Hwang Mi Yeong, Choi Nak-Hyeon, Won Hong Hee, Kim Bong-Jo, Kim Young Jin
Division of Genome Science, Department of Precision Medicine, National Institute of Health, Cheongju-si, South Korea.
Department of Digital Health, Samsung Advanced Institute for Health Sciences and Technology (SAIHST), Samsung Medical Center, Sungkyunkwan University, Seoul, South Korea.
Front Genet. 2022 Nov 24;13:1008646. doi: 10.3389/fgene.2022.1008646. eCollection 2022.
Genotype imputation is essential for enhancing the power of association-mapping and discovering rare and indels that are missed by most genotyping arrays. Imputation analysis can be more accurate with a population-specific reference panel or a multi-ethnic reference panel with numerous samples. The National Institute of Health, Republic of Korea, initiated the Korean Reference Genome (KRG) project to identify variants in whole-genome sequences of ∼20,000 Korean participants.
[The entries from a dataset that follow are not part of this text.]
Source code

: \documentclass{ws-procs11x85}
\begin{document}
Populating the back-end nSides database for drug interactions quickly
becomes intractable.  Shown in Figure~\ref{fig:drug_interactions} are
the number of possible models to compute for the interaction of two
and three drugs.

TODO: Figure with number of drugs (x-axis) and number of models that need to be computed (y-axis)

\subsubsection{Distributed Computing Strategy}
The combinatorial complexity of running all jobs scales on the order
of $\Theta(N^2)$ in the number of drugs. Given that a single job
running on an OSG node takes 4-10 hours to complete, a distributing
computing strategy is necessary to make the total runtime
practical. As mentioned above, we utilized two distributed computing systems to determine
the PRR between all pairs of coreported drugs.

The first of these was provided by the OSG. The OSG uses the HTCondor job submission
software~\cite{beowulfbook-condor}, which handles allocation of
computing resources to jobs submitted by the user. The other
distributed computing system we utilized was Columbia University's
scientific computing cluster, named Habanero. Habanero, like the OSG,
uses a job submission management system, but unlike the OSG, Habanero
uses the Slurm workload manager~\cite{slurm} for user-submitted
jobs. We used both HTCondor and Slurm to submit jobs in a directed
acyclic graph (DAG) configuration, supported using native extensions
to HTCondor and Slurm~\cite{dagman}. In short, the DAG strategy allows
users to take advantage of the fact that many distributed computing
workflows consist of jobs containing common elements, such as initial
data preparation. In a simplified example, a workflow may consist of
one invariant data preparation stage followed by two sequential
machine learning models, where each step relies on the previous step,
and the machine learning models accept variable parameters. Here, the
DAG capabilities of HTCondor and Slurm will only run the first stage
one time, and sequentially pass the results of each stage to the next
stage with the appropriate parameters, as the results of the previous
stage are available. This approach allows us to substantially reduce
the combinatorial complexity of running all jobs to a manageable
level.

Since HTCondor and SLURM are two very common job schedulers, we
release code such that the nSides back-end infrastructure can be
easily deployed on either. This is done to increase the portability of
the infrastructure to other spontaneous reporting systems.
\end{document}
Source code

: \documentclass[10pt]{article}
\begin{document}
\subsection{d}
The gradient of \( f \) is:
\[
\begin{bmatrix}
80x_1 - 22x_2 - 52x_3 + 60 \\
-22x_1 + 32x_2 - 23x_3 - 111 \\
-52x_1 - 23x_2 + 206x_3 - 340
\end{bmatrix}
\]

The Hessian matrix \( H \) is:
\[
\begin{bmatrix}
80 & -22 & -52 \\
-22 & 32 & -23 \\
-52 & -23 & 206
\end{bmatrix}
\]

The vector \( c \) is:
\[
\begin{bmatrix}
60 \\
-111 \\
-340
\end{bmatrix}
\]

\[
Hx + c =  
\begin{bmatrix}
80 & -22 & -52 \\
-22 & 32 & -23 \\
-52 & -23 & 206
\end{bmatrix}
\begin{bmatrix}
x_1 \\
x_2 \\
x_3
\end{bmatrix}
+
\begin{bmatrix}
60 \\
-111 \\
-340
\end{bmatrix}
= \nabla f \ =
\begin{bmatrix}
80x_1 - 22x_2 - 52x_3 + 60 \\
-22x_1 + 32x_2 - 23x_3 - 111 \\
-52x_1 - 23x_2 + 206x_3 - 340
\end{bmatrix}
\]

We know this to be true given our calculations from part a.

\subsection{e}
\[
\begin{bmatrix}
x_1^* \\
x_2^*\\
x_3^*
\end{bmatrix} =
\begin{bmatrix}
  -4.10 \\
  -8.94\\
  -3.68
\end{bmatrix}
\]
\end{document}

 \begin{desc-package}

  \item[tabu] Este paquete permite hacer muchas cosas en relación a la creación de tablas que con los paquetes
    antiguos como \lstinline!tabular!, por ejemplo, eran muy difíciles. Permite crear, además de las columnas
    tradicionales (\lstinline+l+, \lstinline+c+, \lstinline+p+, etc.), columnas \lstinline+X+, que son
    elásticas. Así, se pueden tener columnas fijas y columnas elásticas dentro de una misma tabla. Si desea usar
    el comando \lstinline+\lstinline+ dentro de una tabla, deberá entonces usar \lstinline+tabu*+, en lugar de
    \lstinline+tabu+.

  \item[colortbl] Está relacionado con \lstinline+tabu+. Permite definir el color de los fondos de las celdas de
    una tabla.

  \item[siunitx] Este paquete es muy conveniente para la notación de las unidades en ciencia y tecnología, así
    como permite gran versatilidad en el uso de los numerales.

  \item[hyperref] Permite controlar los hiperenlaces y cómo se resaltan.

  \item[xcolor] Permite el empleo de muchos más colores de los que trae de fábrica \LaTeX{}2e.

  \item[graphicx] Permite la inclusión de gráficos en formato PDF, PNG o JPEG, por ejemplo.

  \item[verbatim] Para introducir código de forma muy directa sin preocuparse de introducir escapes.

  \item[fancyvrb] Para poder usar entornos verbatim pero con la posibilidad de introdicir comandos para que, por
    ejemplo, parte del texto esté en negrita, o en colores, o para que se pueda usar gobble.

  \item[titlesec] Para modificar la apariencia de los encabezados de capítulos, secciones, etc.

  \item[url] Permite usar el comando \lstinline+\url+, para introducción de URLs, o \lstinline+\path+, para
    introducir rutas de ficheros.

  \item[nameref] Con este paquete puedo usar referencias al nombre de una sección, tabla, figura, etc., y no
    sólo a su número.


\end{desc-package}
In the pilot phase, we analyzed the data from 1,490 participants. The genetic characteristics and imputation performance of the KRG were compared with those of the 1,000 Genomes Project Phase 3, GenomeAsia 100K Project, ChinaMAP, NARD, and TOPMed reference panels. For comparison analysis, genotype panels were artificially generated using whole-genome sequencing data from combinations of four different ancestries (Korean, Japanese, Chinese, and European) and two population-specific optimized microarrays (Korea Biobank Array and UK Biobank Array). The KRG reference panel performed best for the Korean population ( = 0.78-0.84, percentage of well-imputed is 91.9% for allele frequency >5%), although the other reference panels comprised a larger number of samples with genetically different background. By comparing multiple reference panels and multi-ethnic genotype panels, optimal imputation was obtained using reference panels from genetically related populations and a population-optimized microarray. Indeed, the reference panels of KRG and TOPMed showed the best performance when applied to the genotype panels of KBA ( = 0.84) and UKB ( = 0.87), respectively. Using a meta-imputation approach to merge imputation results from different reference panels increased the imputation accuracy for rare variants (∼7%) and provided additional well-imputed variants (∼20%) with comparable imputation accuracy to that of the KRG. Our results demonstrate the importance of using a population-specific reference panel and meta-imputation to assess a substantial number of accurately imputed rare variants.
基因型填充对于增强关联映射的能力以及发现大多数基因分型阵列遗漏的罕见变异和插入缺失至关重要。使用特定人群的参考面板或包含大量样本的多民族参考面板进行填充分析可以更准确。大韩民国国立卫生研究院启动了韩国参考基因组(KRG)项目,以识别约20000名韩国参与者全基因组序列中的变异。在试点阶段,我们分析了1490名参与者的数据。将KRG的遗传特征和填充性能与千人基因组计划第三阶段、亚洲基因组100K计划、中国MAP、NARD和TOPMed参考面板进行了比较。为了进行比较分析,使用来自四种不同祖先(韩国、日本、中国和欧洲)组合的全基因组测序数据以及两种特定人群优化的微阵列(韩国生物样本库阵列和英国生物样本库阵列)人工生成基因型面板。KRG参考面板在韩国人群中表现最佳(r = 0.78 - 0.84,等位基因频率>5%时填充良好的百分比为91.9%),尽管其他参考面板包含更多具有遗传背景差异的样本。通过比较多个参考面板和多民族基因型面板,使用来自遗传相关人群的参考面板和人群优化的微阵列可获得最佳填充效果。事实上,当分别应用于KBA(r = 0.84)和UKB(r = 0.87)的基因型面板时,KRG和TOPMed的参考面板表现最佳。使用元填充方法合并来自不同参考面板的填充结果提高了罕见变异的填充准确性(约7%),并提供了额外的填充良好的变异(约20%),其填充准确性与KRG相当。我们的结果证明了使用特定人群的参考面板和元填充来评估大量准确填充的罕见变异的重要性。